_Exercise brief_
Please copy every line below that contains the string "args".

Extracted entries below:

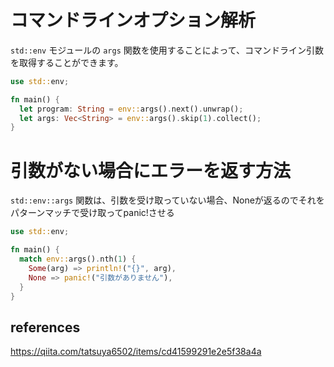 # コマンドラインオプション解析

`std::env` モジュールの `args` 関数を使用することによって、コマンドライン引数を取得することができます。

```rust
use std::env;

fn main() {
  let program: String = env::args().next().unwrap();
  let args: Vec<String> = env::args().skip(1).collect();
}
```

# 引数がない場合にエラーを返す方法

`std::env::args` 関数は、引数を受け取っていない場合、Noneが返るのでそれをパターンマッチで受け取ってpanic!させる

```rust
use std::env;

fn main() {
  match env::args().nth(1) {
    Some(arg) => println!("{}", arg),
    None => panic!("引数がありません"),
  }
}
```

## references

https://qiita.com/tatsuya6502/items/cd41599291e2e5f38a4a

End of Extracted entries.

_Exercise result_
`std::env` モジュールの `args` 関数を使用することによって、コマンドライン引数を取得することができます。
  let program: String = env::args().next().unwrap();
  let args: Vec<String> = env::args().skip(1).collect();
`std::env::args` 関数は、引数を受け取っていない場合、Noneが返るのでそれをパターンマッチで受け取ってpanic!させる
  match env::args().nth(1) {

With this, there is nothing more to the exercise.